Joint funeral for brother and sister who drowned in Ballybunion will take place on Tuesday

The siblings’ deaths shocked the local community as Water Safety Ireland renews advice on how to help struggling swimmers

The funeral for the two siblings who drowned off Ballybunion beach in Co Kerry last week will take place on Tuesday.

Muriel Eriksson, a 62-year-old Irishwoman who was home on holidays from Sweden where she was living, was discovered in the water on Thursday evening having drowned along with her brother, Dessie Byrne (50).

Mr Byrne, who was originally from Athlone, was living in Lecarrow, Co Roscommon, while Ms Eriksson had an address in Malmo, Sweden.

Mr Byrne’s teenage son, the only other family member on the beach at the time with his father and aunt, had raised the alarm and was said to be deeply traumatised by the event.


In a notice on, it states that Ms Eriksson will repose alongside Mr Byrne at his home on Monday evening.

Their funeral Mass will take place at noon on Tuesday at St John’s Church, Lecarrow.

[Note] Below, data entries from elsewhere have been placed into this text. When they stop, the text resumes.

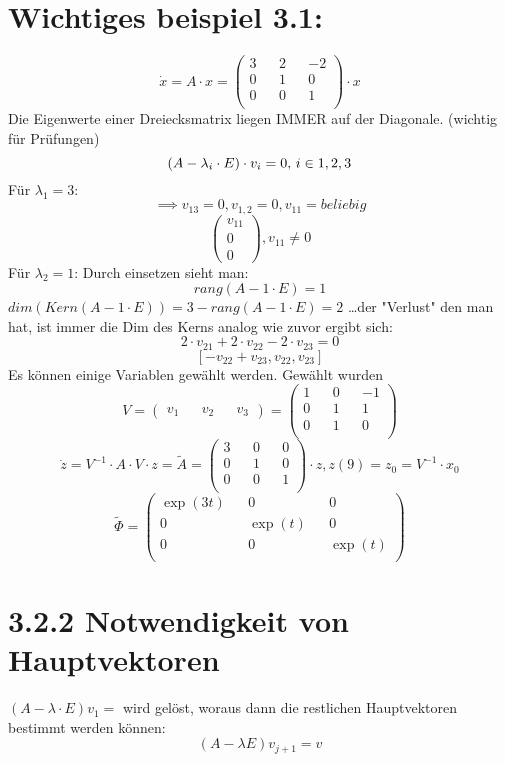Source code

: \documentclass[a4paper]{article}
\begin{document}
\section*{Wichtiges beispiel 3.1:}
\[\dot x = A \cdot x = 
\begin{pmatrix}
3 && 2 && -2\\
0 && 1 && 0\\
0 && 0 && 1\\
\end{pmatrix}\cdot x\]
Die Eigenwerte einer Dreiecksmatrix liegen IMMER auf der Diagonale. (wichtig für Prüfungen)
\[(A-\lambda_{i}\cdot E)\cdot v_i=0$, $i \in {1,2,3}\]
Für $\lambda_1=3$:
\[\implies v_{13}=0, v_{1,2}=0, v_{11}=beliebig\]
\[\begin{pmatrix} v_{11}\\ 0\\ 0\end{pmatrix}, v_{11}\neq 0\]
Für $\lambda_2=1$:
Durch einsetzen sieht man:
\[rang(A-1\cdot E)=1\]
$dim(Kern(A-1\cdot E))=3-rang(A-1\cdot E)=2$  \ldots der "Verlust" den man hat, ist immer die Dim des Kerns
analog wie zuvor ergibt sich:
\[2\cdot v_{21}+2\cdot v_{22}-2\cdot v_{23}=0\]
\[[-v_{22}+v_{23}, v_{22}, v_{23}]\]
Es können einige Variablen gewählt werden. Gewählt wurden
\[V=\begin{pmatrix} v_{1}&& v_{2}&& v_{3}\end{pmatrix}=\begin{pmatrix}
1 && 0 && -1\\
0 && 1 && 1\\
0 && 1 && 0\\
\end{pmatrix}\]
\[\dot z =V^{-1}\cdot A\cdot V\cdot z=\tilde A=\begin{pmatrix}
3 && 0 && 0\\
0 && 1 && 0\\
0 && 0 && 1\\
\end{pmatrix}\cdot z, z(9)=z_0=V^{-1}\cdot x_0\]
\[\tilde \Phi=\begin{pmatrix}
\exp(3t) && 0 && 0\\
0 && \exp(t) && 0\\
0 && 0 && \exp(t)\\
\end{pmatrix}\]

\section*{3.2.2 Notwendigkeit von Hauptvektoren}
$(A-\lambda \cdot E)v_1=$ wird gelöst, woraus dann die restlichen Hauptvektoren bestimmt werden können:
\[(A-\lambda E)v_{j+1}=v\]
\end{document}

Mr Byrne’s will be buried in the local cemetery. Ms Eriksson’s remains will be cremated the following afternoon at Lakelands Crematorium, Cavan.

Taoiseach Micheál Martin has said he was “deeply shocked and saddened at this very tragic and heartbreaking loss of lives on what was a beautiful day”.

He said he wanted to extend his sincere sympathies to the family and friends of the bereaved and “particularly to those family members who were present who witnessed this tragedy”.

Meanwhile, Water Safety Ireland has issued a renewed appeal to members of the public not to go into the water if they see someone struggling, and to instead “shout, reach and throw”.

Acting chief executive of the body Roger Sweeney said often a shout is all it takes to orientate a struggling swimmer towards the shore.

“Then reach for something, I remember talking to a nine-year-old girl who saved her 10-year-old brother from drowning using a hurley stick. I could say reach for a stick or reach for your jeans or whatever, anything that floats. The third one then is throw; and that’s the ring buoys that you see. So it’s just throw something [to them] that floats,” he said.

According to the water safety body, an average of 110 drownings occur in Ireland every year. Mr Sweeney said confusion around the different types of currents can play a factor when people get into difficulty in the water.

“An undercurrent could pull you under the surface, they run along the ocean floor, but the rip current runs along the surface,” he said.

Mr Sweeney added that the rip current usually attracts swimmers because it doesn’t have the same number of waves.

Water finds the route with the least resistance from the beach back out to sea, typically a narrow channel that can move along the beach, “so sometimes lifeguards move the flags up and down the beach because the rip current can change location”, said Mr Sweeney.